In his address to its national conference, Pat Rabbitte repositioned the Labour party. He did this by among other things arguing that henceforth Labour policies on public sector reform must be driven by the interest of consumers and not just that of public sector workers.
He made this point again to a safe enough audience at the Cobh Chamber of Commerce earlier this summer and even repeated it, if somewhat more softly, to the SIPTU conference a few weeks ago. This appears to be a central plank in the Rabbitte strategy to slowly tilt the Labour party towards the centre.
They know it is more appealing than the usual public sector ownership rant and workers' rights rant which some in the Labour party have reverted to in recent decades.
However, Rabbitte's words are about to be tested. Last week the country's largest trade union SIPTU, to which the Labour party is closest, proudly announced that 80% of the workers it represents in the airports have voted for strike action in opposition to the restructuring of Aer Rianta. The public face the prospect of a winter of air travel discontent because SIPTU has its own views on the future of the ownership of the airport management companies.
On the ground, SIPTU and other unions are also going to be responsible for travel chaos because they disagree with the government policies on the ownership of bus routes and the restructuring of CIE. Having already subjected the ailing Dublin Bus to the additional financial burden of a no fares day, the trade unions are now threatening further industrial action on road and rail.
WHERE will the Labour party stand on these issues? To date, Pat Rabbitte's response has been to follow the lead of the trade union leaders and seek to depict Seamus Brennan as some kind of ideologue obsessed about privatisation.
Rabbitte's other approach has been to deflect the issue somewhat with calls for more consultation with the workers.

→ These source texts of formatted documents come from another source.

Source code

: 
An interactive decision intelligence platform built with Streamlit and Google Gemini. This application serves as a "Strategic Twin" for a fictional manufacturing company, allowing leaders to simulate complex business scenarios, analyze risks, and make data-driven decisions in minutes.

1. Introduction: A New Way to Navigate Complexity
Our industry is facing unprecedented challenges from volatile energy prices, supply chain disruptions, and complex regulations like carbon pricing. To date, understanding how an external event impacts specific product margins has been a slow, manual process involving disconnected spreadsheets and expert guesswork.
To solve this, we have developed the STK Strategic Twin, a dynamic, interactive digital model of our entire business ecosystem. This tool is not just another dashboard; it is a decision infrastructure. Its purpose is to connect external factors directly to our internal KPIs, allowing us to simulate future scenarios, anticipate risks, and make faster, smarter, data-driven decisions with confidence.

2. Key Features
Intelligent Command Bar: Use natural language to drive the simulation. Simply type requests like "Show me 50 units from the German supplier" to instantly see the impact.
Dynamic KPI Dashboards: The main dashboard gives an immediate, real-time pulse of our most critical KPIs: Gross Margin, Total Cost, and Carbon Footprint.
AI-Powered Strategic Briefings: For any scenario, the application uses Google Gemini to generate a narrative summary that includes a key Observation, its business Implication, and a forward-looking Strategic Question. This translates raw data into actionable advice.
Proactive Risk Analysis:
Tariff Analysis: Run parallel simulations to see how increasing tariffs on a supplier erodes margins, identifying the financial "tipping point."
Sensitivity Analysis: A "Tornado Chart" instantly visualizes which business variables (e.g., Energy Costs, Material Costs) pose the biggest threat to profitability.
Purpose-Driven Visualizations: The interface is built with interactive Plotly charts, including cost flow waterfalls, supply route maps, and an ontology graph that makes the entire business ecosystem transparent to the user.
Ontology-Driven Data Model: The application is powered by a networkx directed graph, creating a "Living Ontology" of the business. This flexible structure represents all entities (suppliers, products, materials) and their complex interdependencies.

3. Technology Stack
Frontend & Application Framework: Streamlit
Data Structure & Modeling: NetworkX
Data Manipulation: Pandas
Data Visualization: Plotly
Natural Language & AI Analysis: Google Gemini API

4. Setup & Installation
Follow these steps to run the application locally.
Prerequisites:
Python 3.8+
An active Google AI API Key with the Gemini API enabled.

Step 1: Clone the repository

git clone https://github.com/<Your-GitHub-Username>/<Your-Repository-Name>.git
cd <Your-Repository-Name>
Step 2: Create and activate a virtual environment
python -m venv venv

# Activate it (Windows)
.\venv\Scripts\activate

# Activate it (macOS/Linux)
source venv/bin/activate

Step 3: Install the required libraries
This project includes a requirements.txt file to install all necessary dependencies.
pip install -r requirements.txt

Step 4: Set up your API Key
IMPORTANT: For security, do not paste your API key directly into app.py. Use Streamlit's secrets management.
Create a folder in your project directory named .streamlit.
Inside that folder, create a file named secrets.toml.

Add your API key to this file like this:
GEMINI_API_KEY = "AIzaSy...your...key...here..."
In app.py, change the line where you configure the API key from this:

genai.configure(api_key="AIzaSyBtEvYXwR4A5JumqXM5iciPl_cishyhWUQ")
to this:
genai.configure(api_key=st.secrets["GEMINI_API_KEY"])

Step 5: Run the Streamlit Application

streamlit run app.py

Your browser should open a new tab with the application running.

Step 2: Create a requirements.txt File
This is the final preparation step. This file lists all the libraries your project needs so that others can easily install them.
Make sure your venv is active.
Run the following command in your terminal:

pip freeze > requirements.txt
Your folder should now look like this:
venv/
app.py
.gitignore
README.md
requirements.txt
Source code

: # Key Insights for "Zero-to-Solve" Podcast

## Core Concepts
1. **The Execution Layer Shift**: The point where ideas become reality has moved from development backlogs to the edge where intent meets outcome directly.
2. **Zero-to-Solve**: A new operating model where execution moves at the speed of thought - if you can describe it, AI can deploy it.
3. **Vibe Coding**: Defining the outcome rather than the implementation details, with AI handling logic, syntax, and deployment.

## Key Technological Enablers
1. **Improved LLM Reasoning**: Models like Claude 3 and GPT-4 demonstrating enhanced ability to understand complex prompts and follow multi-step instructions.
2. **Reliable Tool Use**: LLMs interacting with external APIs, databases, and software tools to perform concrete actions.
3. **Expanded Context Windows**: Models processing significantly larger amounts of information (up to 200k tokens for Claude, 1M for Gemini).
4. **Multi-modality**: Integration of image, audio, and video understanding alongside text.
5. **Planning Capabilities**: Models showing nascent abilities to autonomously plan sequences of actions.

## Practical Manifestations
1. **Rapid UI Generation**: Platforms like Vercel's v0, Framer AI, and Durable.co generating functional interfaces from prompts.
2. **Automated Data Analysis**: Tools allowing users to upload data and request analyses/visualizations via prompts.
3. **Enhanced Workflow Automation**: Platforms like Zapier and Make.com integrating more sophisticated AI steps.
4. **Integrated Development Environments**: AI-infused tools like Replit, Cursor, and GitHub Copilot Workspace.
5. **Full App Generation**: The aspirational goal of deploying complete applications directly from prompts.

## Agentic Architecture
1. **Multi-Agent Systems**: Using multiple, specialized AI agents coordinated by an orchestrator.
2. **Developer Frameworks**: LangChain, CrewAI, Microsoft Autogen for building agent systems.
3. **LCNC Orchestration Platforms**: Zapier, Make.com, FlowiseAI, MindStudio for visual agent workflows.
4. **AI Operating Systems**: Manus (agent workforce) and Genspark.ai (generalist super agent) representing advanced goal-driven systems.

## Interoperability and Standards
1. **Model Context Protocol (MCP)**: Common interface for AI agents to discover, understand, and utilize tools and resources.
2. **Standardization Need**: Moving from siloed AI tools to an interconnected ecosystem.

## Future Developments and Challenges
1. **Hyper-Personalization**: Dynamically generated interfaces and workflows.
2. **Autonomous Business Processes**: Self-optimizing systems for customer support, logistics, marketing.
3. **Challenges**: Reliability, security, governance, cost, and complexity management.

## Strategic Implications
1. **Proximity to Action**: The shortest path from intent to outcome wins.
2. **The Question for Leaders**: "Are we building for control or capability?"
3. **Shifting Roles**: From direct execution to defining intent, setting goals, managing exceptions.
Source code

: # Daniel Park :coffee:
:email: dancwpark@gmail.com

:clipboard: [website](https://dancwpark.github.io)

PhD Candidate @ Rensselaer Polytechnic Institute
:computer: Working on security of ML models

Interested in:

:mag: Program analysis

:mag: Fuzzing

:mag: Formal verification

Many voters in the middle ground are concerned that extreme elements of the trade union movement, having been unable to achieve the implementation of their left-of-centre and public-ownership ideology by means of the ballot box, now want to take their placards in their other hand and use their strike muscle to force their views on government.

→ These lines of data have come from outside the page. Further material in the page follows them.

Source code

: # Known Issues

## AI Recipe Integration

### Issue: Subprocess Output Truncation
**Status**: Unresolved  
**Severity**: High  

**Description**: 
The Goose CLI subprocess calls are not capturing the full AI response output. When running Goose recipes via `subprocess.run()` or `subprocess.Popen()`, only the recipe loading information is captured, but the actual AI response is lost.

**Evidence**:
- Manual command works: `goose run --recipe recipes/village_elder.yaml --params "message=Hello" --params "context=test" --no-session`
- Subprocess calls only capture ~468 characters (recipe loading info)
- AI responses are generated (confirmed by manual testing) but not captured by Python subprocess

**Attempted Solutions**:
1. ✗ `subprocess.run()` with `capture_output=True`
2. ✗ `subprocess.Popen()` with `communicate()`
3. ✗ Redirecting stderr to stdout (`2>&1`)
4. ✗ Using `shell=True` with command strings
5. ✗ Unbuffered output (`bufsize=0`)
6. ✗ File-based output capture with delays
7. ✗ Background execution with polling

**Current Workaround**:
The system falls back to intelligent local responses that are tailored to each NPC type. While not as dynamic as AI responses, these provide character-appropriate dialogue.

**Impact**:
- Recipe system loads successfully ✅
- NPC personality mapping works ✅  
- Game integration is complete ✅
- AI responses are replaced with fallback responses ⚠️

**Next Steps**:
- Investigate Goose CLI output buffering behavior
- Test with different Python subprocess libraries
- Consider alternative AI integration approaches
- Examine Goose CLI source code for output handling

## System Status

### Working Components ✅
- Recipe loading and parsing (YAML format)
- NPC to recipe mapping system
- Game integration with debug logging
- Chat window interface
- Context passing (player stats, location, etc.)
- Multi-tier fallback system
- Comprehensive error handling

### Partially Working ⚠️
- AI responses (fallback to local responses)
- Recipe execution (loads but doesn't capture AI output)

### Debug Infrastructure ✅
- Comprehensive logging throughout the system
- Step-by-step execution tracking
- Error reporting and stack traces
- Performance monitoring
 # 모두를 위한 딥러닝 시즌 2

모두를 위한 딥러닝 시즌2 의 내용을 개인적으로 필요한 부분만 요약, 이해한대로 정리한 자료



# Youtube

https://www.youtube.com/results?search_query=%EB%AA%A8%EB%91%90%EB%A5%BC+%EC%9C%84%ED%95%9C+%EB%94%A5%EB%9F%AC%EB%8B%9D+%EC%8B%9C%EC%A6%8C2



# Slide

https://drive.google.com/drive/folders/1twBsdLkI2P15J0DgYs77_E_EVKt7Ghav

Labour's dilemma is that many member of the public feel it is in fact the trade unions and not the minister that are preoccupied with issue of ownership.
To justify their more extreme stance the transport unions need to portray Seamus Brennan as some type of ideologue bogeyman. However, the problem for Labour is that their market research will tell them that most voters see Brennan as an energetic minister seeking to come to terms with the policy gridlock and worker inflexibility that has left public transport in a mess.

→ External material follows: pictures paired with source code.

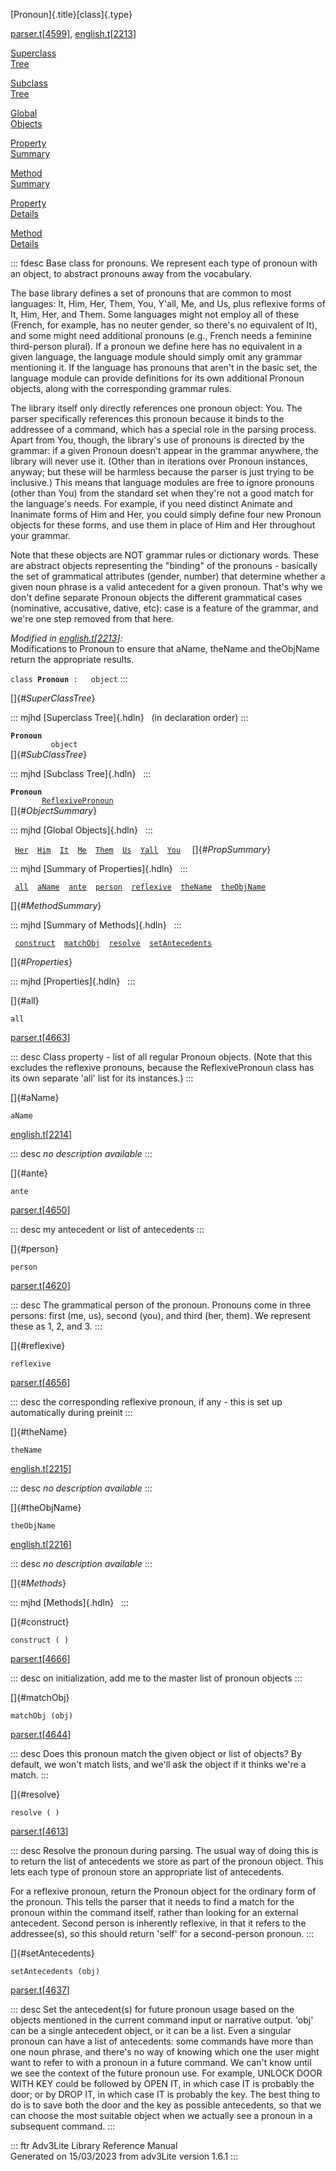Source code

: [Pronoun]{.title}[class]{.type}

[parser.t](../file/parser.t.html)\[[4599](../source/parser.t.html#4599)\],
[english.t](../file/english.t.html)\[[2213](../source/english.t.html#2213)\]

[Superclass\
Tree](#_SuperClassTree_)

[Subclass\
Tree](#_SubClassTree_)

[Global\
Objects](#_ObjectSummary_)

[Property\
Summary](#_PropSummary_)

[Method\
Summary](#_MethodSummary_)

[Property\
Details](#_Properties_)

[Method\
Details](#_Methods_)

::: fdesc
Base class for pronouns. We represent each type of pronoun with an
object, to abstract pronouns away from the vocabulary.

The base library defines a set of pronouns that are common to most
languages: It, Him, Her, Them, You, Y\'all, Me, and Us, plus reflexive
forms of It, Him, Her, and Them. Some languages might not employ all of
these (French, for example, has no neuter gender, so there\'s no
equivalent of It), and some might need additional pronouns (e.g., French
needs a feminine third-person plural). If a pronoun we define here has
no equivalent in a given language, the language module should simply
omit any grammar mentioning it. If the language has pronouns that
aren\'t in the basic set, the language module can provide definitions
for its own additional Pronoun objects, along with the corresponding
grammar rules.

The library itself only directly references one pronoun object: You. The
parser specifically references this pronoun because it binds to the
addressee of a command, which has a special role in the parsing process.
Apart from You, though, the library\'s use of pronouns is directed by
the grammar: if a given Pronoun doesn\'t appear in the grammar anywhere,
the library will never use it. (Other than in iterations over Pronoun
instances, anyway; but these will be harmless because the parser is just
trying to be inclusive.) This means that language modules are free to
ignore pronouns (other than You) from the standard set when they\'re not
a good match for the language\'s needs. For example, if you need
distinct Animate and Inanimate forms of Him and Her, you could simply
define four new Pronoun objects for these forms, and use them in place
of Him and Her throughout your grammar.

Note that these objects are NOT grammar rules or dictionary words. These
are abstract objects representing the \"binding\" of the pronouns -
basically the set of grammatical attributes (gender, number) that
determine whether a given noun phrase is a valid antecedent for a given
pronoun. That\'s why we don\'t define separate Pronoun objects the
different grammatical cases (nominative, accusative, dative, etc): case
is a feature of the grammar, and we\'re one step removed from that here.

*Modified in
[english.t](../file/english.t.html)\[[2213](../source/english.t.html#2213)\]:*\
Modifications to Pronoun to ensure that aName, theName and theObjName
return the appropriate results.

`class `**`Pronoun`**` :   object`
:::

[]{#_SuperClassTree_}

::: mjhd
[Superclass Tree]{.hdln}   (in declaration order)
:::

**`Pronoun`**\
`         object`\
[]{#_SubClassTree_}

::: mjhd
[Subclass Tree]{.hdln}  
:::

**`Pronoun`**\
`         `[`ReflexivePronoun`](../object/ReflexivePronoun.html)\
[]{#_ObjectSummary_}

::: mjhd
[Global Objects]{.hdln}  
:::

` `[`Her`](../object/Her.html)`  `[`Him`](../object/Him.html)`  `[`It`](../object/It.html)`  `[`Me`](../object/Me.html)`  `[`Them`](../object/Them.html)`  `[`Us`](../object/Us.html)`  `[`Yall`](../object/Yall.html)`  `[`You`](../object/You.html)`  `
[]{#_PropSummary_}

::: mjhd
[Summary of Properties]{.hdln}  
:::

` `[`all`](#all)`  `[`aName`](#aName)`  `[`ante`](#ante)`  `[`person`](#person)`  `[`reflexive`](#reflexive)`  `[`theName`](#theName)`  `[`theObjName`](#theObjName)`  `

[]{#_MethodSummary_}

::: mjhd
[Summary of Methods]{.hdln}  
:::

` `[`construct`](#construct)`  `[`matchObj`](#matchObj)`  `[`resolve`](#resolve)`  `[`setAntecedents`](#setAntecedents)`  `

[]{#_Properties_}

::: mjhd
[Properties]{.hdln}  
:::

[]{#all}

`all`

[parser.t](../file/parser.t.html)\[[4663](../source/parser.t.html#4663)\]

::: desc
Class property - list of all regular Pronoun objects. (Note that this
excludes the reflexive pronouns, because the ReflexivePronoun class has
its own separate \'all\' list for its instances.)
:::

[]{#aName}

`aName`

[english.t](../file/english.t.html)\[[2214](../source/english.t.html#2214)\]

::: desc
*no description available*
:::

[]{#ante}

`ante`

[parser.t](../file/parser.t.html)\[[4650](../source/parser.t.html#4650)\]

::: desc
my antecedent or list of antecedents
:::

[]{#person}

`person`

[parser.t](../file/parser.t.html)\[[4620](../source/parser.t.html#4620)\]

::: desc
The grammatical person of the pronoun. Pronouns come in three persons:
first (me, us), second (you), and third (her, them). We represent these
as 1, 2, and 3.
:::

[]{#reflexive}

`reflexive`

[parser.t](../file/parser.t.html)\[[4656](../source/parser.t.html#4656)\]

::: desc
the corresponding reflexive pronoun, if any - this is set up
automatically during preinit
:::

[]{#theName}

`theName`

[english.t](../file/english.t.html)\[[2215](../source/english.t.html#2215)\]

::: desc
*no description available*
:::

[]{#theObjName}

`theObjName`

[english.t](../file/english.t.html)\[[2216](../source/english.t.html#2216)\]

::: desc
*no description available*
:::

[]{#_Methods_}

::: mjhd
[Methods]{.hdln}  
:::

[]{#construct}

`construct ( )`

[parser.t](../file/parser.t.html)\[[4666](../source/parser.t.html#4666)\]

::: desc
on initialization, add me to the master list of pronoun objects
:::

[]{#matchObj}

`matchObj (obj)`

[parser.t](../file/parser.t.html)\[[4644](../source/parser.t.html#4644)\]

::: desc
Does this pronoun match the given object or list of objects? By default,
we won\'t match lists, and we\'ll ask the object if it thinks we\'re a
match.
:::

[]{#resolve}

`resolve ( )`

[parser.t](../file/parser.t.html)\[[4613](../source/parser.t.html#4613)\]

::: desc
Resolve the pronoun during parsing. The usual way of doing this is to
return the list of antecedents we store as part of the pronoun object.
This lets each type of pronoun store an appropriate list of antecedents.

For a reflexive pronoun, return the Pronoun object for the ordinary form
of the pronoun. This tells the parser that it needs to find a match for
the pronoun within the command itself, rather than looking for an
external antecedent. Second person is inherently reflexive, in that it
refers to the addressee(s), so this should return \'self\' for a
second-person pronoun.
:::

[]{#setAntecedents}

`setAntecedents (obj)`

[parser.t](../file/parser.t.html)\[[4637](../source/parser.t.html#4637)\]

::: desc
Set the antecedent(s) for future pronoun usage based on the objects
mentioned in the current command input or narrative output. \'obj\' can
be a single antecedent object, or it can be a list. Even a singular
pronoun can have a list of antecedents: some commands have more than one
noun phrase, and there\'s no way of knowing which one the user might
want to refer to with a pronoun in a future command. We can\'t know
until we see the context of the future pronoun use. For example, UNLOCK
DOOR WITH KEY could be followed by OPEN IT, in which case IT is probably
the door; or by DROP IT, in which case IT is probably the key. The best
thing to do is to save both the door and the key as possible
antecedents, so that we can choose the most suitable object when we
actually see a pronoun in a subsequent command.
:::

::: ftr
Adv3Lite Library Reference Manual\
Generated on 15/03/2023 from adv3Lite version 1.6.1
:::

Many can see through the unions' attempt to dress their protection of their own vested interest in the flimsy clothing of acting in the public's interest. Of course the unions are entitled to be consulted but that doesn't mean that they have to be agreed with. Some unions arrogantly seek to position themselves as the decisive arbitrator of what it is in the public and consumer interest. Most voters would prefer to leave it to the elected government and Oireachtas to determine what the public interest is and will resent the efforts of the unions to use strike muscle to seek to overrule the policy outcome of the political and parliamentary process.
That's why Rabbitte will have to be careful about his public stance if and when these strikes come. He won't get away with talking out of both sides of his mouth. There won't be room for supporting the comrades in their strike action while at the same time pretending to the wider electorate that it is the consumer interest and not the transport workers' interest which must prevail.